Personal information
- Nationality: Australian
- Born: 16 March 1893 Murray Bridge, South Australia
- Died: 23 April 1985 (aged 92) Murray Bridge, South Australia

Sport
- Sport: Rowing
- Club: Murray Bridge Rowing Club

Achievements and titles
- National finals: King's Cup 1920-25

= Herbert Graetz =

Australian rower

Herbert Ephraim Graetz (16 March 1893 – 23 April 1985), also known as Harry Graetz, was a South Australian rower. He was a three-time national champion who represented Australia at the 1924 Summer Olympics in the men's eight.

==Club and state rowing==
Graetz was employed as a fireman on the South Australian Railways and his senior rowing was from the Murray Bridge Rowing Club. The Murray Bridge Rowing Club men's eight was the dominant Australian club eight of the 1920s. They won the South Australian state championship from 1920 to 1923 and in 1921 by a margin of ten lengths. For the four years from 1920 to 1923 they were selected in-toto as the South Australian men's eight to contest the King's Cup at the Australian Interstate Regatta. Graetz was the bowman in each of those crews (though he rowed at seven in 1921) and rowed in those South Australian King's Cup victories of 1920, 1922 and 1923,.

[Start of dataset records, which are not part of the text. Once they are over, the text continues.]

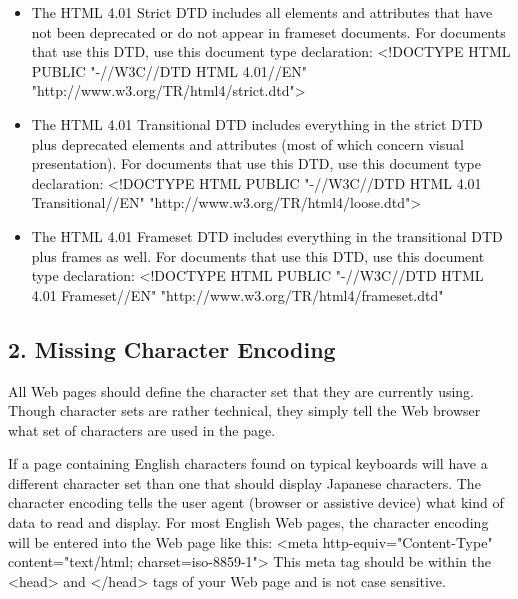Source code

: \documentclass[12pt]{report}
\renewcommand{\_}{\kern-1.5pt\textunderscore\kern-1.5pt}
\begin{document}
\begin{itemize}
	\item \textcolor[HTML]{0D0D0D}{The HTML 4.01 Strict DTD includes all elements and attributes that have not been deprecated or do not appear in frameset documents. For documents that use this DTD, use this document type declaration: <!DOCTYPE HTML PUBLIC "-//W3C//DTD HTML 4.01//EN" "http://www.w3.org/TR/html4/strict.dtd">}\par

	\item \textcolor[HTML]{0D0D0D}{The HTML 4.01 Transitional DTD includes everything in the strict DTD plus deprecated elements and attributes (most of which concern visual presentation). For documents that use this DTD, use this document type declaration: <!DOCTYPE HTML PUBLIC "-//W3C//DTD HTML 4.01 Transitional//EN" "http://www.w3.org/TR/html4/loose.dtd">}\par

	\item \textcolor[HTML]{0D0D0D}{The HTML 4.01 Frameset DTD includes everything in the transitional DTD plus frames as well. For documents that use this DTD, use this document type declaration: <!DOCTYPE HTML PUBLIC "-//W3C//DTD HTML 4.01 Frameset//EN" "http://www.w3.org/TR/html4/frameset.dtd"}
\end{itemize}\par

\begin{adjustwidth}{0.2in}{0.84in}
\subsection*{2. Missing Character Encoding}
\end{adjustwidth}

\begin{adjustwidth}{0.2in}{0.84in}
\textcolor[HTML]{0D0D0D}{All Web pages should define the character set that they are currently using. Though character sets are rather technical, they simply tell the Web browser what set of characters are used in the page.}\par

\end{adjustwidth}

\begin{adjustwidth}{0.2in}{0.84in}
\textcolor[HTML]{0D0D0D}{If a page containing English characters found on typical keyboards will have a different character set than one that should display Japanese characters. The character encoding tells the user agent (browser or assistive device) what kind of data to read and display. For most English Web pages, the character encoding will be entered into the Web page like this: <meta http-equiv="Content-Type" content="text/html; charset=iso-8859-1"> This meta tag should be within the <head> and </head> tags of your Web page and is not case sensitive.}\par

\end{adjustwidth}
\end{document}
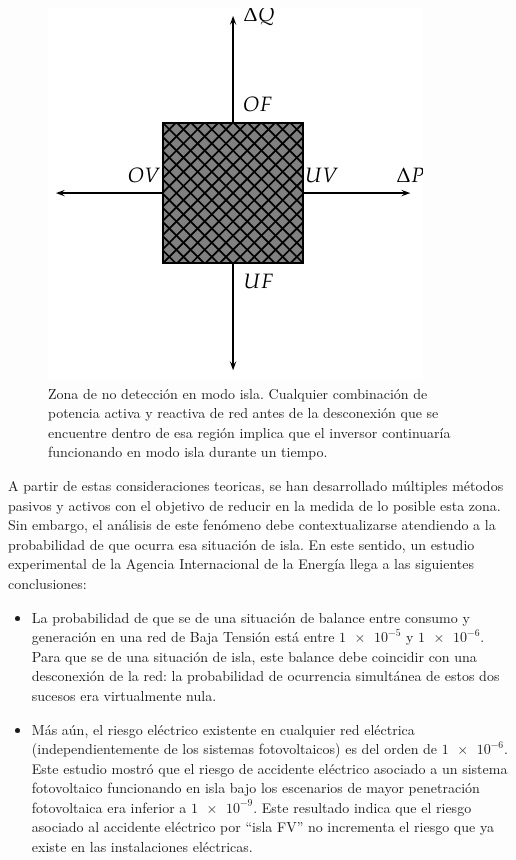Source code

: %
\begin{figure}


\includegraphics{../figs/NDZ}

\caption[Zona de no detección en modo isla.]{Zona de no detección en modo isla. Cualquier combinación de potencia
activa y reactiva de red antes de la desconexión que se encuentre
dentro de esa región implica que el inversor continuaría funcionando
en modo isla durante un tiempo. \label{fig:NDZ}}



\end{figure}


A partir de estas consideraciones teoricas, se han desarrollado múltiples
métodos pasivos y activos con el objetivo de reducir en la medida
de lo posible esta zona. Sin embargo, el análisis de este fenómeno
debe contextualizarse atendiendo a la probabilidad de que ocurra esa
situación de isla. En este sentido, un estudio experimental de la
Agencia Internacional de la Energía \citep{Verhoeven2002,Cullen.Thornycroft.ea2002}
llega a las siguientes conclusiones: 
\begin{itemize}
\item La probabilidad de que se de una situación de balance entre consumo
y generación en una red de Baja Tensión está entre $\num{1e-5}$ y
$\num{1e-6}$. Para que se de una situación de isla, este balance
debe coincidir con una desconexión de la red: la probabilidad de ocurrencia
simultánea de estos dos sucesos era virtualmente nula. 
\item Más aún, el riesgo eléctrico existente en cualquier red eléctrica
(independientemente de los sistemas fotovoltaicos) es del orden de
$\num{1e-6}$. Este estudio mostró que el riesgo de accidente eléctrico
asociado a un sistema fotovoltaico funcionando en isla bajo los escenarios
de mayor penetración fotovoltaica era inferior a $\num{1e-9}$. Este
resultado indica que el riesgo asociado al accidente eléctrico por
\textquotedblleft{}isla FV\textquotedblright{} no incrementa el riesgo
que ya existe en las instalaciones eléctricas. 
\end{itemize}

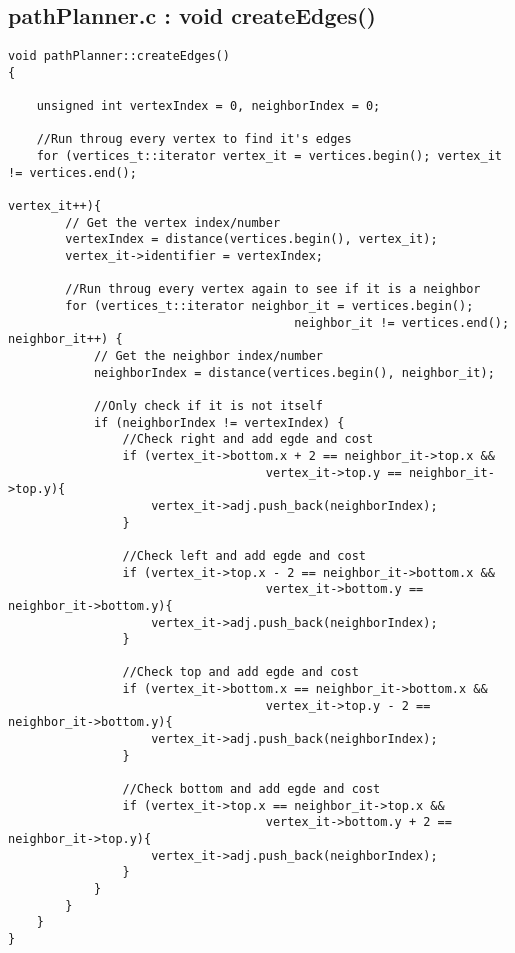 \subsection{pathPlanner.c : void createEdges()}
\label{app:createEdges}
\begin{minipage}{\linewidth}
\begin{lstlisting}
void pathPlanner::createEdges()
{

    unsigned int vertexIndex = 0, neighborIndex = 0;

    //Run throug every vertex to find it's edges
    for (vertices_t::iterator vertex_it = vertices.begin(); vertex_it != vertices.end();
    																		 vertex_it++){
		// Get the vertex index/number
        vertexIndex = distance(vertices.begin(), vertex_it);
        vertex_it->identifier = vertexIndex;
 
        //Run throug every vertex again to see if it is a neighbor
        for (vertices_t::iterator neighbor_it = vertices.begin(); 
        								neighbor_it != vertices.end(); neighbor_it++) {
    		// Get the neighbor index/number
            neighborIndex = distance(vertices.begin(), neighbor_it); 
            
            //Only check if it is not itself
            if (neighborIndex != vertexIndex) {
                //Check right and add egde and cost
                if (vertex_it->bottom.x + 2 == neighbor_it->top.x && 
                					vertex_it->top.y == neighbor_it->top.y){
                    vertex_it->adj.push_back(neighborIndex);
				}
				
                //Check left and add egde and cost
                if (vertex_it->top.x - 2 == neighbor_it->bottom.x && 
                					vertex_it->bottom.y == neighbor_it->bottom.y){
                    vertex_it->adj.push_back(neighborIndex);
				}
				              
                //Check top and add egde and cost
                if (vertex_it->bottom.x == neighbor_it->bottom.x && 
                					vertex_it->top.y - 2 == neighbor_it->bottom.y){
                    vertex_it->adj.push_back(neighborIndex);
				}
				
                //Check bottom and add egde and cost
                if (vertex_it->top.x == neighbor_it->top.x && 
                					vertex_it->bottom.y + 2 == neighbor_it->top.y){
                    vertex_it->adj.push_back(neighborIndex);
                }
            }
        }
    }
}
\end{lstlisting}~\\
\end{minipage}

==International representative rowing==
The South Australian media pushed for Graetz's victorious 1920 King's Cup eight to be sent to the 1920 Antwerp Olympics but with the Victorian and New South Wales Rowing Association in control of selections and funding, there wasn't sufficient support for their campaign. By 1924 with South Australia continuing to dominate Australian eights rowing, their claim could not be denied and after winning a test event raced on Port Adelaide in March 1924, Graetz and the South Australian crew were selected in-toto to represent Australia as an eight at the 1924 Summer Olympics.

Funding was raised from the Murray Bridge Rowing Club, the South Australian Rowing Association and the general public of South Australia. The crew were nicknamed "the Murray Cods". Unlike the 1912 Olympic eight, the Murray Cods were not invited to race in lead-up at the Henley Royal Regatta and in 2000 Ted Thomas jnr a crew member's son, asserted that this was because the eight was crewed by working class men other than the stroke Bill Sladden It's undisputed that tour funds were scarce and on arrival in France, the crew had to row their shell 60 km to their training base; that on tour a number of the crew busked as musicians to raise pocket money; and that on race day they first rowed their shell 26 miles from their boatshed to the Olympic course. Their equipment was also sub-par as they rowed with their oars turning in out-rigged poppets rather than in swivelling gates as had become the norm by 1924.

In the Olympic regatta, with Graetz in the bow, the Australian eight finished second behind Italy in their heat, then finished third in the repechage and did not advance to the final. Graetz continued on as a first-class oarsman after the Olympics. He was again in the bow of the South Australian representative eight in its King's Cup campaign of 1925 (fourth place).